I am part of a research team for a college on the east coast, and we have been focused on Barlow's work for quite some time. Stumbling across your post here was a key stroke of luck! How did you become aware of this field and Barlow's work? Our research team would love to connect with you on this topic if you are willing to speak with us!
Thank you, Shane. If you leave a comment with your e-mail address, I'll get in touch. I won't publish your contact information.
Hey, I emailed Dr. Barlow about this and he got back in touch with me. What's your email address, Neurocritic? I'll be happy to share what he said.
Jordon -- This is quite surprising, but I would be interested to hear about it. If you leave a comment with your e-mail address, I'll get in touch. I won't publish your contact information. Thank you.

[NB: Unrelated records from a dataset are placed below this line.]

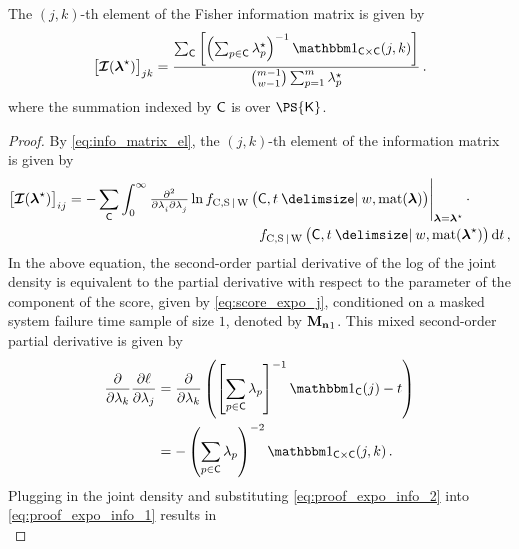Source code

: \documentclass[
    11pt,
    extrafontsizes,
    article,
    oldfontcommands,
    final,
    oneside,
    openany,
    hidelinks]{memoir}
\begin{document}
The $(j,k)$-th element of the Fisher information matrix is given by
\begin{equation}
\label{eq:expo_info}
    \left [ \infomatrx(\tparam{\vec\lambda}) \right ]_{j k} =
        \frac
        {
            \sum_{\cand}
            \left [
                \left ( \sum_{p \in \cand} \tparam{\lambda}_p \right )^{-1}
                \SetIndicator{\cand \times \cand}(j,k)
            \right ]
        }
        {
            \binom{m-1}{w-1} \sum_{p=1}^{m} \tparam{\lambda}_p
        }\,.
\end{equation}
where the summation indexed by $\cand$ is over $\PS{\Set{K}}$.
\begin{proof}
By \cref{eq:info_matrix_el}, the $(j,k)$-th element of the information matrix is given by
\begin{equation}
\label{eq:proof_expo_info_1}
\begin{split}
    \left [ \infomatrx(\tparam{\vec\lambda}) \right ]_{i j}
    = - \sum_{\cand} \int_{0}^{\infty} &
        \eval
        {
            \md{}{2}{\lambda_i}{}{\lambda_j}{}
            \ln \jointpdf \left(\cand, t \Given w, \vectomat{\vec\lambda} \right)
        }_{\vec\lambda=\tparam{\vec\lambda}} 
        \cdot\\
        & \qquad \qquad \qquad \qquad \jointpdf \left(\cand, t \Given w, \vectomat{\tparam{\vec\lambda}} \right) \dif t\,,
\end{split}
\end{equation}
In the above equation, the second-order partial derivative of the log of the joint density is equivalent to the partial derivative with respect to the \kth parameter of the \jth component of the score, given by \cref{eq:score_expo_j}, conditioned on a masked system failure time sample of size $1$, denoted by $\mfs_1$. This mixed second-order partial derivative is given by
\begin{align}
    \frac{\partial{}}{\partial \lambda_k} \frac{\partial \ell}{\partial \lambda_j}
        &= \frac{\partial{}}{\partial \lambda_k} \left (
            \left [ \sum_{p \in \cand} \lambda_p \right ]^{-1}
            \SetIndicator{\cand}(j) - t \right )\\
    \label{eq:proof_expo_info_2}
        &= -\left ( \sum_{p \in \cand} \lambda_p \right )^{-2} \SetIndicator{\cand \times \cand}(j,k)\,.
\end{align}
Plugging in the joint density and substituting \cref{eq:proof_expo_info_2} into \cref{eq:proof_expo_info_1} results in
\begin{equation}

\end{equation}
\end{proof}
\end{document}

Thank you for your insightful piece. I came here after reading about this case in Dr Martin Seligman's book, What You Can Change and What You Can't. I was struck by how he repeatedly used the words tragedy and abnormal to discuss transgender people, while I feel the real tragedy is a lack of understanding.
I think a lot of these strange and bizarre theories go away when more minorities (women, transgender people) are empowered to speak on their own behalf, much like Lynn Conway.